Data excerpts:
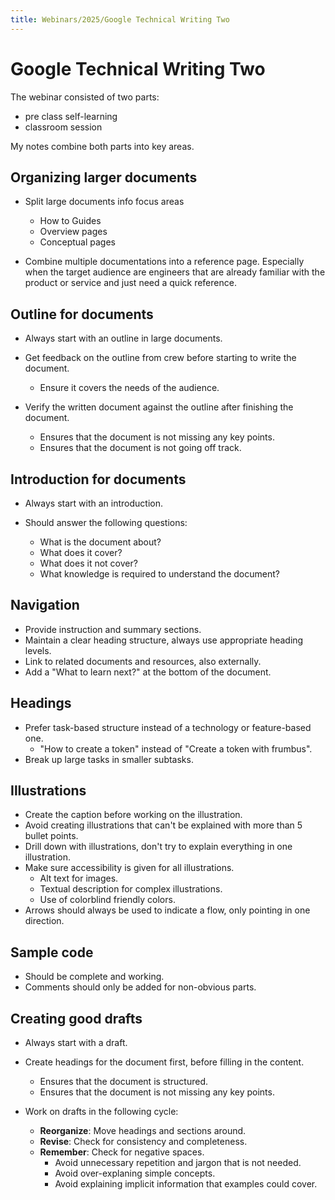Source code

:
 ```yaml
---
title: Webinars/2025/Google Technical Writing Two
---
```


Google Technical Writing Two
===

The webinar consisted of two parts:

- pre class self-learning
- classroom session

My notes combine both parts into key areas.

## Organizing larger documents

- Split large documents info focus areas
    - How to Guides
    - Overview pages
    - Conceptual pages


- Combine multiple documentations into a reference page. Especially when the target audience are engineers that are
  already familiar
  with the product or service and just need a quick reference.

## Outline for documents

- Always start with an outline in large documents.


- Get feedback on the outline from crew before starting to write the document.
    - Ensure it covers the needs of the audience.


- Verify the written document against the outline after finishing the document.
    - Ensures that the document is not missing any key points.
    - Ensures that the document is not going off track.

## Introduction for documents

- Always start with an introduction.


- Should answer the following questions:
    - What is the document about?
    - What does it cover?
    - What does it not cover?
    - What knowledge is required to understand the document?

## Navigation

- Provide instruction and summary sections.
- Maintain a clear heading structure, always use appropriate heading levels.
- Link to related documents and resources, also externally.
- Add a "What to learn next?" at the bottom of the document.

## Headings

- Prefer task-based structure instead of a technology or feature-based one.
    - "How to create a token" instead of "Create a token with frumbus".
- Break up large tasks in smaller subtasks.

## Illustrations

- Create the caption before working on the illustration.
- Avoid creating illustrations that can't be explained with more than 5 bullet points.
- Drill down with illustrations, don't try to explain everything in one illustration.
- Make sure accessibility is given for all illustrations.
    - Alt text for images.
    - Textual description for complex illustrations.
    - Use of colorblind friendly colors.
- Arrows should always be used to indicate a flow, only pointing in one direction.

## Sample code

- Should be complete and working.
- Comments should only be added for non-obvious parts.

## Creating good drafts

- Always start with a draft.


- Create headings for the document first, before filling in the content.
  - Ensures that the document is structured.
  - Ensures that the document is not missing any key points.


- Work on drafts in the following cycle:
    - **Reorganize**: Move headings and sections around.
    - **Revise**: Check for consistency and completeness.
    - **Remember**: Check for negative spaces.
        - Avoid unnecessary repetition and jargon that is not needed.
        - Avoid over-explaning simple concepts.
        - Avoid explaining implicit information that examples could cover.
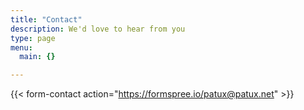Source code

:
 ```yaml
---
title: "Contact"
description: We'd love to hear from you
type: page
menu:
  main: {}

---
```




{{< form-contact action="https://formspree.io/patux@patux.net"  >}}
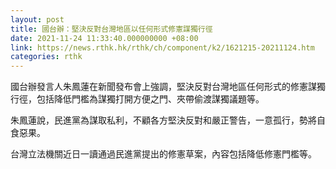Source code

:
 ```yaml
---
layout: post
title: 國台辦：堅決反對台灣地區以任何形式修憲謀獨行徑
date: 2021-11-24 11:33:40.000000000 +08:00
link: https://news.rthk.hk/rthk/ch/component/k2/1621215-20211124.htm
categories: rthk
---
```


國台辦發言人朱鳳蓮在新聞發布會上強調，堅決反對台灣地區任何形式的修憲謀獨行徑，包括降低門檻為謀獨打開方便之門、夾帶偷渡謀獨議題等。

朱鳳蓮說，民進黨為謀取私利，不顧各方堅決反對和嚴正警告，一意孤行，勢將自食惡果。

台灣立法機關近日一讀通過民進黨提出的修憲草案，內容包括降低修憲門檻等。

Work to complete:
The answer consists solely of the lines from the one holding "- Avoid unnecessary" through the last line of the entries above, set down verbatim, without any pictures.

Output:
        - Avoid unnecessary repetition and jargon that is not needed.
        - Avoid over-explaning simple concepts.
        - Avoid explaining implicit information that examples could cover.
Source code

:
 ```yaml
---
title: "Contact"
description: We'd love to hear from you
type: page
menu:
  main: {}

---
```




{{< form-contact action="https://formspree.io/patux@patux.net"  >}}
Source code

:
 ```yaml
---
layout: post
title: 國台辦：堅決反對台灣地區以任何形式修憲謀獨行徑
date: 2021-11-24 11:33:40.000000000 +08:00
link: https://news.rthk.hk/rthk/ch/component/k2/1621215-20211124.htm
categories: rthk
---
```


國台辦發言人朱鳳蓮在新聞發布會上強調，堅決反對台灣地區任何形式的修憲謀獨行徑，包括降低門檻為謀獨打開方便之門、夾帶偷渡謀獨議題等。

朱鳳蓮說，民進黨為謀取私利，不顧各方堅決反對和嚴正警告，一意孤行，勢將自食惡果。

台灣立法機關近日一讀通過民進黨提出的修憲草案，內容包括降低修憲門檻等。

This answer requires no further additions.